Required from the data below: the exact lines starting at the line containing "<li>Enable cronjob with crontab -e: 0" and ending at the line containing "Log-Likelihood (-140.07) vs.", with both ends kept and all pictures dropped.

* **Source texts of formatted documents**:
========
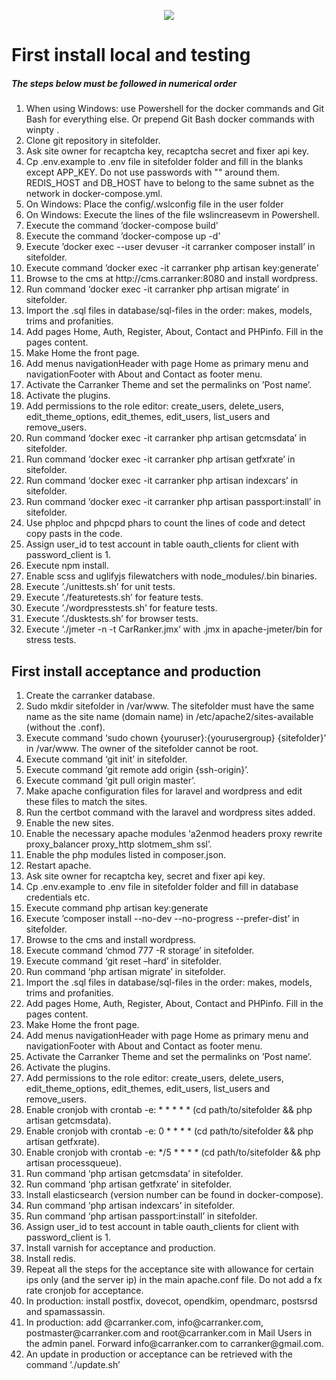 <p align="center"><img src="https://carranker.com/img/HeaderChrome.jpg"></p>

<h1>First install local and testing</h1>

<h5>The steps below must be followed in numerical order</h3>

<ol>
<li>When using Windows: use Powershell for the docker commands and Git Bash for everything else. 
Or prepend Git Bash docker commands with winpty .</li>
<li>Clone git repository in sitefolder.</li>
<li>Ask site owner for recaptcha key, recaptcha secret and fixer api key.</li>
<li>Cp .env.example to .env file in sitefolder folder and fill in the blanks except APP_KEY. 
Do not use passwords with "" around them. 
REDIS_HOST and DB_HOST have to belong to the same subnet as the network in docker-compose.yml.</li>
<li>On Windows: Place the config/.wslconfig file in the user folder</li>
<li>On Windows: Execute the lines of the file wslincreasevm in Powershell.</li>
<li>Execute the command ’docker-compose build’</li>
<li>Execute the command ’docker-compose up -d’</li>
<li>Execute ’docker exec --user devuser -it carranker composer install’ in sitefolder.</li>
<li>Execute command ’docker exec -it carranker php artisan key:generate’</li>
<li>Browse to the cms at http://cms.carranker:8080 and install wordpress.</li>
<li>Run command ‘docker exec -it carranker php artisan migrate’ in sitefolder.</li>
<li>Import the .sql files in database/sql-files in the order: makes, models, trims and profanities.</li>
<li>Add pages Home, Auth, Register, About, Contact and PHPinfo. Fill in the pages content.</li>
<li>Make Home the front page.</li>
<li>Add menus navigationHeader with page Home as primary menu and navigationFooter with About and Contact as footer 
menu.</li>
<li>Activate the Carranker Theme and set the permalinks on ’Post name’.</li>
<li>Activate the plugins.</li>
<li>Add permissions to the role editor: create_users, delete_users, edit_theme_options, edit_themes, edit_users, 
list_users and remove_users.</li>
<li>Run command ‘docker exec -it carranker php artisan getcmsdata’ in sitefolder.</li>
<li>Run command ‘docker exec -it carranker php artisan getfxrate’ in sitefolder.</li>
<li>Run command ‘docker exec -it carranker php artisan indexcars’ in sitefolder.</li>
<li>Run command ‘docker exec -it carranker php artisan passport:install’ in sitefolder.</li>
<li>Use phploc and phpcpd phars to count the lines of code and detect copy pasts in the code.</li>
<li>Assign user_id to test account in table oauth_clients for client with password_client is 1.</li>
<li>Execute npm install.</li>
<li>Enable scss and uglifyjs filewatchers with node_modules/.bin binaries.</li>
<li>Execute ’./unittests.sh’ for unit tests.</li>
<li>Execute ’./featuretests.sh’ for feature tests.</li>
<li>Execute ’./wordpresstests.sh’ for feature tests.</li>
<li>Execute ’./dusktests.sh’ for browser tests.</li>
<li>Execute ‘./jmeter -n -t CarRanker.jmx’ with .jmx in apache-jmeter/bin for stress tests.</li>
</ol>

<h2>First install acceptance and production</h3>

<ol>
<li>Create the carranker database.</li>
<li>Sudo mkdir sitefolder in /var/www. The sitefolder must have the same name as the site name (domain name) in 
/etc/apache2/sites-available (without the .conf).</li>
<li>Execute command ‘sudo chown {youruser}:{yourusergroup} {sitefolder}’ in /var/www. The owner of the sitefolder 
cannot be root.</li>
<li>Execute command ‘git init’ in sitefolder.</li>
<li>Execute command ‘git remote add origin {ssh-origin}’.</li>
<li>Execute command ‘git pull origin master’.</li>
<li>Make apache configuration files for laravel and wordpress and edit these files to match the sites.</li>
<li>Run the certbot command with the laravel and wordpress sites added.</li>
<li>Enable the new sites.</li>
<li>Enable the necessary apache modules ‘a2enmod headers proxy rewrite proxy_balancer proxy_http slotmem_shm ssl’.</li>
<li>Enable the php modules listed in composer.json.</li>
<li>Restart apache.</li>
<li>Ask site owner for recaptcha key, secret and fixer api key.</li>
<li>Cp .env.example to .env file in sitefolder folder and fill in database credentials etc.</li>
<li>Execute command php artisan key:generate</li>
<li>Execute ’composer install --no-dev --no-progress --prefer-dist’ in sitefolder.</li>
<li>Browse to the cms and install wordpress.</li>
<li>Execute command ‘chmod 777 -R storage’ in sitefolder.</li>
<li>Execute command ‘git reset –hard’ in sitefolder. </li>
<li>Run command ‘php artisan migrate’ in sitefolder.</li>
<li>Import the .sql files in database/sql-files in the order: makes, models, trims and profanities.</li>
<li>Add pages Home, Auth, Register, About, Contact and PHPinfo. Fill in the pages content.</li>
<li>Make Home the front page.</li>
<li>Add menus navigationHeader with page Home as primary menu and navigationFooter with About and Contact as footer 
menu.</li>
<li>Activate the Carranker Theme and set the permalinks on ’Post name’.</li>
<li>Activate the plugins.</li>
<li>Add permissions to the role editor: create_users, delete_users, edit_theme_options, edit_themes, edit_users, 
list_users and remove_users.</li>
<li>Enable cronjob with crontab -e: * * * * * (cd path/to/sitefolder && php artisan getcmsdata).</li>
<li>Enable cronjob with crontab -e: 0 * * * * (cd path/to/sitefolder && php artisan getfxrate).</li>
<li>Enable cronjob with crontab -e: */5 * * * * (cd path/to/sitefolder && php artisan processqueue).</li>
<li>Run command ‘php artisan getcmsdata’ in sitefolder.</li>
<li>Run command ‘php artisan getfxrate’ in sitefolder.</li>
<li>Install elasticsearch (version number can be found in docker-compose).</li>
<li>Run command ‘php artisan indexcars’ in sitefolder.</li>
<li>Run command ‘php artisan passport:install’ in sitefolder.</li>
<li>Assign user_id to test account in table oauth_clients for client with password_client is 1.</li>
<li>Install varnish for acceptance and production.</li>
<li>Install redis.</li>
<li>Repeat all the steps for the acceptance site with allowance for certain ips only (and the server ip) in the main 
apache.conf file. Do not add a fx rate cronjob for acceptance.</li>
<li>In production: install postfix, dovecot, opendkim, opendmarc, postsrsd and spamassassin.</li>
<li>In production: add <yourdevuser>@carranker.com, info@carranker.com, postmaster@carranker.com and root@carranker.com 
in Mail Users in the admin panel. Forward info@carranker.com to carranker@gmail.com.</li>
<li>An update in production or acceptance can be retrieved with the command ’./update.sh’</li>
</ol>

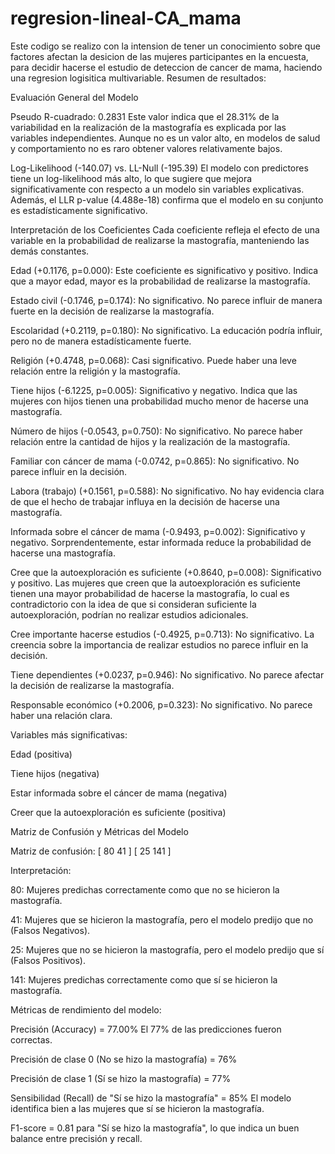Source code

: # regresion-lineal-CA_mama
Este codigo se realizo con la intension de tener un conocimiento sobre que factores afectan la desicion de las mujeres participantes
en la encuesta, para decidir hacerse el estudio de deteccion de cancer de mama, haciendo una regresion logisitica multivariable. 
Resumen de resultados:

Evaluación General del Modelo

Pseudo R-cuadrado: 0.2831
Este valor indica que el 28.31% de la variabilidad en la realización de la mastografía es explicada por las variables independientes. Aunque no es un valor alto, en modelos de salud y comportamiento no es raro obtener valores relativamente bajos.

Log-Likelihood (-140.07) vs. LL-Null (-195.39)
El modelo con predictores tiene un log-likelihood más alto, lo que sugiere que mejora significativamente con respecto a un modelo sin variables explicativas. Además, el LLR p-value (4.488e-18) confirma que el modelo en su conjunto es estadísticamente significativo.

Interpretación de los Coeficientes
Cada coeficiente refleja el efecto de una variable en la probabilidad de realizarse la mastografía, manteniendo las demás constantes.

Edad (+0.1176, p=0.000): Este coeficiente es significativo y positivo. Indica que a mayor edad, mayor es la probabilidad de realizarse la mastografía.

Estado civil (-0.1746, p=0.174): No significativo. No parece influir de manera fuerte en la decisión de realizarse la mastografía.

Escolaridad (+0.2119, p=0.180): No significativo. La educación podría influir, pero no de manera estadísticamente fuerte.

Religión (+0.4748, p=0.068): Casi significativo. Puede haber una leve relación entre la religión y la mastografía.

Tiene hijos (-6.1225, p=0.005): Significativo y negativo. Indica que las mujeres con hijos tienen una probabilidad mucho menor de hacerse una mastografía.

Número de hijos (-0.0543, p=0.750): No significativo. No parece haber relación entre la cantidad de hijos y la realización de la mastografía.

Familiar con cáncer de mama (-0.0742, p=0.865): No significativo. No parece influir en la decisión.

Labora (trabajo) (+0.1561, p=0.588): No significativo. No hay evidencia clara de que el hecho de trabajar influya en la decisión de hacerse una mastografía.

Informada sobre el cáncer de mama (-0.9493, p=0.002): Significativo y negativo. Sorprendentemente, estar informada reduce la probabilidad de hacerse una mastografía.

Cree que la autoexploración es suficiente (+0.8640, p=0.008): Significativo y positivo. Las mujeres que creen que la autoexploración es suficiente tienen una mayor probabilidad de hacerse la mastografía, lo cual es contradictorio con la idea de que si consideran suficiente la autoexploración, podrían no realizar estudios adicionales.

Cree importante hacerse estudios (-0.4925, p=0.713): No significativo. La creencia sobre la importancia de realizar estudios no parece influir en la decisión.

Tiene dependientes (+0.0237, p=0.946): No significativo. No parece afectar la decisión de realizarse la mastografía.

Responsable económico (+0.2006, p=0.323): No significativo. No parece haber una relación clara.

Variables más significativas:

Edad (positiva)

Tiene hijos (negativa)

Estar informada sobre el cáncer de mama (negativa)

Creer que la autoexploración es suficiente (positiva)

Matriz de Confusión y Métricas del Modelo

Matriz de confusión:
[ 80  41 ]
[ 25 141 ]

Interpretación:

80: Mujeres predichas correctamente como que no se hicieron la mastografía.

41: Mujeres que se hicieron la mastografía, pero el modelo predijo que no (Falsos Negativos).

25: Mujeres que no se hicieron la mastografía, pero el modelo predijo que sí (Falsos Positivos).

141: Mujeres predichas correctamente como que sí se hicieron la mastografía.

Métricas de rendimiento del modelo:

Precisión (Accuracy) = 77.00%
El 77% de las predicciones fueron correctas.

Precisión de clase 0 (No se hizo la mastografía) = 76%

Precisión de clase 1 (Sí se hizo la mastografía) = 77%

Sensibilidad (Recall) de "Sí se hizo la mastografía" = 85%
El modelo identifica bien a las mujeres que sí se hicieron la mastografía.

F1-score = 0.81 para "Sí se hizo la mastografía", lo que indica un buen balance entre precisión y recall.

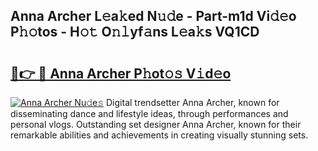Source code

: ## Anna Archer L𝚎a𝚔ed N𝚞𝚍e - Part-m1d Vi𝚍𝚎o P𝚑𝚘tos - H𝚘𝚝 O𝚗𝚕yf𝚊ns L𝚎a𝚔s VQ1CD

# <h2><a href="http://kfc4zq.oniu.top/?m=Anna+Archer">🔗👉 🔴 Anna Archer P𝚑ot𝚘𝚜 V𝚒d𝚎o</a></h2>

[![Anna Archer Nu𝚍e𝚜](https://i.imgur.com/0qMVB7G.gif)](http://kfc4zq.oniu.top/?m=Anna+Archer)
Digital trendsetter Anna Archer, known for disseminating dance and lifestyle ideas, through performances and personal vlogs. Outstanding set designer Anna Archer, known for their remarkable abilities and achievements in creating visually stunning sets.  
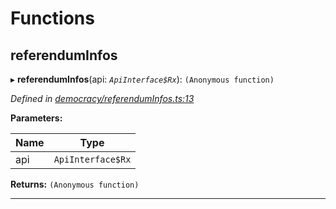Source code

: 

# Functions

<a id="referenduminfos"></a>

##  referendumInfos

▸ **referendumInfos**(api: *`ApiInterface$Rx`*): `(Anonymous function)`

*Defined in [democracy/referendumInfos.ts:13](https://github.com/polkadot-js/api/blob/e63ecfb/packages/api-derive/src/democracy/referendumInfos.ts#L13)*

**Parameters:**

| Name | Type |
| ------ | ------ |
| api | `ApiInterface$Rx` |

**Returns:** `(Anonymous function)`

___

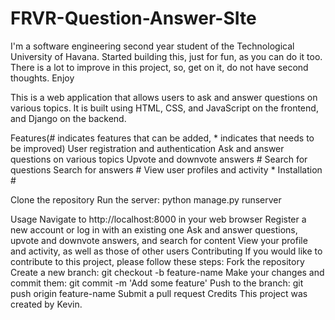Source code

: # FRVR-Question-Answer-SIte

I'm a software engineering second year student of the Technological University of Havana. Started building this, just for fun, as you can do it too. There is a lot to improve in this project, so, get on it, do not have second thoughts. Enjoy

This is a web application that allows users to ask and answer questions on various topics. It is built using HTML, CSS, and JavaScript on the frontend, and Django on the backend.

Features(# indicates features that can be added, * indicates that needs to be improved)
User registration and authentication
Ask and answer questions on various topics
Upvote and downvote answers #
Search for questions 
Search for answers #
View user profiles and activity *
Installation #


Clone the repository
Run the server: python manage.py runserver

Usage
Navigate to http://localhost:8000 in your web browser
Register a new account or log in with an existing one
Ask and answer questions, upvote and downvote answers, and search for content
View your profile and activity, as well as those of other users
Contributing
If you would like to contribute to this project, please follow these steps:
Fork the repository
Create a new branch: git checkout -b feature-name
Make your changes and commit them: git commit -m 'Add some feature'
Push to the branch: git push origin feature-name
Submit a pull request
Credits
This project was created by Kevin.

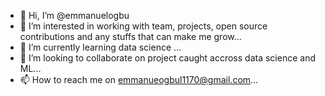 - 👋 Hi, I’m @emmanuelogbu
- 👀 I’m interested in working with team, projects, open source contributions and any stuffs that can make me grow...
- 🌱 I’m currently learning data science ...
- 💞️ I’m looking to collaborate on project caught accross data science and ML...
- 📫 How to reach me on emmanueogbul1170@gmail.com...

<!---
emmanuelogbu/emmanuelogbu is a ✨ special ✨ repository because its `README.md` (this file) appears on your GitHub profile.
You can click the Preview link to take a look at your changes.
--->
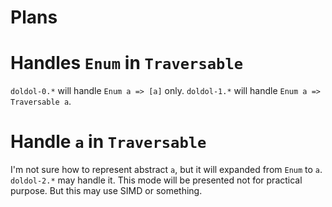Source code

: Plans
====

# Handles `Enum` in `Traversable`

`doldol-0.*` will handle `Enum a => [a]` only.
`doldol-1.*` will handle `Enum a => Traversable a`.

# Handle `a` in `Traversable`

I'm not sure how to represent abstract `a`, but it will expanded from `Enum` to `a`.
`doldol-2.*` may handle it.
This mode will be presented not for practical purpose. But this may use SIMD or something.
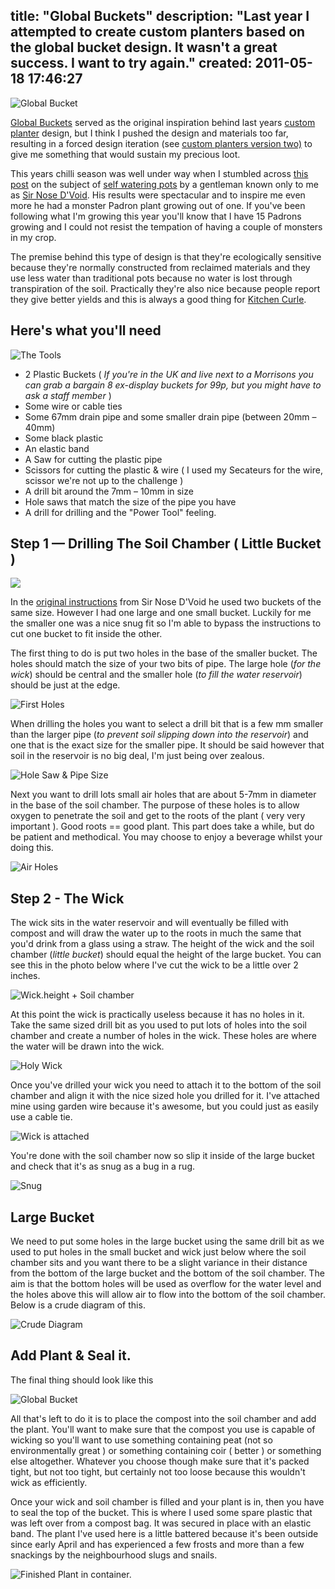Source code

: title: "Global Buckets"
description: "Last year I attempted to create custom planters based on the global bucket design. It wasn't a great success. I want to try again."
created: 2011-05-18 17:46:27
---

![Global Bucket](http://media.jamiecurle.com/uploads/2011/05/19/blogimage/IMG_1498.850x600.jpg)

[Global Buckets][1] served as the original inspiration behind last years [custom planter][2] design, but I think I pushed the design and materials too far, resulting in a forced design iteration (see [custom planters version two)][3] to give me something that would sustain my precious loot.

This years chilli season was well under way when I stumbled across [this post][5] on the subject of [self watering pots][5]  by a gentleman known only to me as [Sir Nose D'Void][4]. His results were spectacular and to inspire me even more he had a monster Padron plant growing out of one.  If you've been following what I'm growing this year you'll know that I have 15 Padrons growing and I could not resist the tempation of having a couple of monsters in my crop.

The premise behind this type of design is that they're ecologically sensitive because they're normally constructed from reclaimed materials and they use less water than traditional pots because no water is lost through transpiration of the soil.  Practically they're also nice because people report they give better yields and this is always a good thing for [Kitchen Curle][6].

## Here's what you'll need

![The Tools](http://media.jamiecurle.com/uploads/2011/05/18/blogimage/IMG_1483.850x600.jpg)

*  2 Plastic Buckets ( _If you're in the UK and live next to a Morrisons you can grab a bargain 8 ex-display buckets for 99p, but you might have to ask a staff member_ )
* Some wire or cable ties
* Some 67mm drain pipe and some smaller drain pipe (between 20mm &ndash; 40mm)
* Some black plastic
* An elastic band
* A Saw for cutting the plastic pipe
* Scissors for cutting the plastic & wire ( I used my Secateurs for the wire, scissor we're not up to the challenge )
* A drill bit around the 7mm &ndash; 10mm in size
* Hole saws that match the size of the pipe you have
* A drill for drilling and the "Power Tool" feeling.

## Step 1 &mdash; Drilling The Soil Chamber ( Little Bucket ) 

![](http://media.jamiecurle.com/uploads/2011/05/18/blogimage/IMG_1484.850x600.jpg)

In the [original instructions][7] from Sir Nose D'Void he used two buckets of the same size. However I had one large and one small bucket. Luckily for me the smaller one was a nice snug fit so I'm able to bypass the instructions to cut one bucket to fit inside the other.

The first thing to do is put two holes in the base of the smaller bucket. The holes should match the size of your two bits of pipe. The large hole (_for the wick_) should be central and the smaller hole (_to fill the water reservoir_) should be just at the edge.

![First Holes](http://media.jamiecurle.com/uploads/2011/05/19/blogimage/IMG_1489.850x600.jpg)

When drilling the holes you want to select a drill bit that is a few mm smaller than the larger pipe (_to prevent soil slipping down into the reservoir_) and one that is the exact size for the smaller pipe.  It should be said however that soil in the reservoir is no big deal, I'm just being over zealous.

![Hole Saw & Pipe Size](http://media.jamiecurle.com/uploads/2011/05/19/blogimage/IMG_1488.850x600.jpg)

Next you want to drill lots small air holes that are about 5-7mm in diameter in the base of the soil chamber. The purpose of these holes is to allow oxygen to penetrate the soil and get to the roots of the plant ( very very important ). Good roots == good plant.  This part does take a while, but do be patient and methodical. You may choose to enjoy a beverage whilst your doing this.  

![Air Holes](http://media.jamiecurle.com/uploads/2011/05/19/blogimage/IMG_1490.850x600.jpg)

## Step 2 - The Wick

The wick sits in the water reservoir and will eventually be filled with compost and will draw the water up to the roots in much the same that you'd drink from a glass using a straw.  The height of the wick and the soil chamber (_little bucket_) should equal the height of the large bucket. You can see this in the photo below where I've cut the wick to be a little over 2 inches.

![Wick.height + Soil chamber](http://media.jamiecurle.com/uploads/2011/05/19/blogimage/IMG_1491.850x600.jpg)

At this point the wick is practically useless because it has no holes in it. Take the same sized drill bit as you used to put lots of holes into the soil chamber and create a number of holes in the wick. These holes are where the water will be drawn into the wick.

![Holy Wick](http://media.jamiecurle.com/uploads/2011/05/19/blogimage/IMG_1492.850x600.jpg)

Once you've drilled your wick you need to attach it to the bottom of the soil chamber and align it with the nice sized hole you drilled for it. I've attached mine using garden wire because it's awesome, but you could just as easily use a cable tie.

![Wick is attached](http://media.jamiecurle.com/uploads/2011/05/19/blogimage/IMG_1494.850x600.jpg)

You're done with the soil chamber now so slip it inside of the large bucket and check that it's as snug as a bug in a rug.

![Snug](http://media.jamiecurle.com/uploads/2011/05/19/blogimage/IMG_1496.850x600.jpg)

## Large Bucket

We need to put some holes in the large bucket using the same drill bit as we used to put holes in the small bucket and wick just below where the soil chamber sits and you want there to be a slight variance in their distance from the bottom of the large bucket and the bottom of the soil chamber. The aim is that the bottom holes will be used as overflow for the water level and the holes above this will allow air to flow into the bottom of the soil chamber.  Below is a crude diagram of this.

![Crude Diagram](http://media.jamiecurle.com/uploads/2011/05/19/blogimage/diagram.850x600.jpg)

## Add Plant & Seal it.

The final thing should look like this

![Global Bucket](http://media.jamiecurle.com/uploads/2011/05/19/blogimage/IMG_1498.850x600.jpg)

All that's left to do it is to place the compost into the soil chamber and add the plant.  You'll want to make sure that the compost you use is capable of wicking so you'll want to use something containing peat (not so environmentally great ) or something containing coir ( better ) or something else altogether. Whatever you choose though make sure that it's packed tight, but not too tight, but certainly not too loose because this wouldn't wick as efficiently.

Once your wick and soil chamber is filled and your plant is in, then you have to seal the top of the bucket. This is where I used some spare plastic that was left over from a compost bag. It was secured in place with an elastic band. The plant I've used here is a little battered because it's been outside since early April and  has experienced a few frosts and more than a few snackings by the neighbourhood slugs and snails.

![Finished Plant in container.](http://media.jamiecurle.com/uploads/2011/05/19/blogimage/IMG_1506.850x600.jpg)

[1]: http://www.globalbuckets.org/
[2]: http://jamiecurle.com/blog/custom-planters/
[3]: http://jamiecurle.com/blog/planters-v2/
[4]: http://www.chillisgalore.co.uk/phpBB3/memberlist.php?mode=viewprofile&u=3032
[5]: http://www.chillisgalore.co.uk/phpBB3/viewtopic.php?f=2&t=11714
[6]: http://jamiecurle.com/tags/kitchen-curle/
[7]: https://docs.google.com/viewer?a=v&pid=explorer&chrome=true&srcid=0B3x9KwWOvRA7MDk4YWY3OTYtYjkyZC00MjIxLThlZDEtZGMwNjMxOWJhNzBl&hl=en&authkey=CLHe0OgF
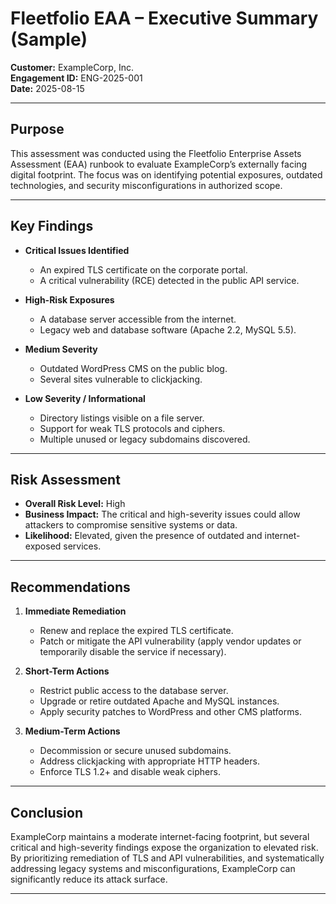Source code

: # Fleetfolio EAA – Executive Summary (Sample)

**Customer:** ExampleCorp, Inc.  
**Engagement ID:** ENG-2025-001  
**Date:** 2025-08-15  

---

## Purpose

This assessment was conducted using the Fleetfolio Enterprise Assets Assessment (EAA) runbook to evaluate ExampleCorp’s
externally facing digital footprint. The focus was on identifying potential exposures, outdated technologies, and security
misconfigurations in authorized scope.

---

## Key Findings

- **Critical Issues Identified**
  - An expired TLS certificate on the corporate portal.
  - A critical vulnerability (RCE) detected in the public API service.

- **High-Risk Exposures**
  - A database server accessible from the internet.
  - Legacy web and database software (Apache 2.2, MySQL 5.5).

- **Medium Severity**
  - Outdated WordPress CMS on the public blog.
  - Several sites vulnerable to clickjacking.

- **Low Severity / Informational**
  - Directory listings visible on a file server.
  - Support for weak TLS protocols and ciphers.
  - Multiple unused or legacy subdomains discovered.

---

## Risk Assessment

- **Overall Risk Level:** High  
- **Business Impact:** The critical and high-severity issues could allow attackers to compromise sensitive systems or data.  
- **Likelihood:** Elevated, given the presence of outdated and internet-exposed services.  

---

## Recommendations

1. **Immediate Remediation**
   - Renew and replace the expired TLS certificate.
   - Patch or mitigate the API vulnerability (apply vendor updates or temporarily disable the service if necessary).

2. **Short-Term Actions**
   - Restrict public access to the database server.  
   - Upgrade or retire outdated Apache and MySQL instances.  
   - Apply security patches to WordPress and other CMS platforms.  

3. **Medium-Term Actions**
   - Decommission or secure unused subdomains.  
   - Address clickjacking with appropriate HTTP headers.  
   - Enforce TLS 1.2+ and disable weak ciphers.  

---

## Conclusion

ExampleCorp maintains a moderate internet-facing footprint, but several critical and high-severity findings expose the
organization to elevated risk. By prioritizing remediation of TLS and API vulnerabilities, and systematically addressing
legacy systems and misconfigurations, ExampleCorp can significantly reduce its attack surface.

---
========
* **EXERCISE RESULT**:
<li>Enable cronjob with crontab -e: 0 * * * * (cd path/to/sitefolder && php artisan getfxrate).</li>
<li>Enable cronjob with crontab -e: */5 * * * * (cd path/to/sitefolder && php artisan processqueue).</li>
<li>Run command ‘php artisan getcmsdata’ in sitefolder.</li>
<li>Run command ‘php artisan getfxrate’ in sitefolder.</li>
<li>Install elasticsearch (version number can be found in docker-compose).</li>
<li>Run command ‘php artisan indexcars’ in sitefolder.</li>
<li>Run command ‘php artisan passport:install’ in sitefolder.</li>
<li>Assign user_id to test account in table oauth_clients for client with password_client is 1.</li>
<li>Install varnish for acceptance and production.</li>
<li>Install redis.</li>
<li>Repeat all the steps for the acceptance site with allowance for certain ips only (and the server ip) in the main 
apache.conf file. Do not add a fx rate cronjob for acceptance.</li>
<li>In production: install postfix, dovecot, opendkim, opendmarc, postsrsd and spamassassin.</li>
<li>In production: add <yourdevuser>@carranker.com, info@carranker.com, postmaster@carranker.com and root@carranker.com 
in Mail Users in the admin panel. Forward info@carranker.com to carranker@gmail.com.</li>
<li>An update in production or acceptance can be retrieved with the command ’./update.sh’</li>
</ol>

Source code

: # regresion-lineal-CA_mama
Este codigo se realizo con la intension de tener un conocimiento sobre que factores afectan la desicion de las mujeres participantes
en la encuesta, para decidir hacerse el estudio de deteccion de cancer de mama, haciendo una regresion logisitica multivariable. 
Resumen de resultados:

Evaluación General del Modelo

Pseudo R-cuadrado: 0.2831
Este valor indica que el 28.31% de la variabilidad en la realización de la mastografía es explicada por las variables independientes. Aunque no es un valor alto, en modelos de salud y comportamiento no es raro obtener valores relativamente bajos.

Log-Likelihood (-140.07) vs. LL-Null (-195.39)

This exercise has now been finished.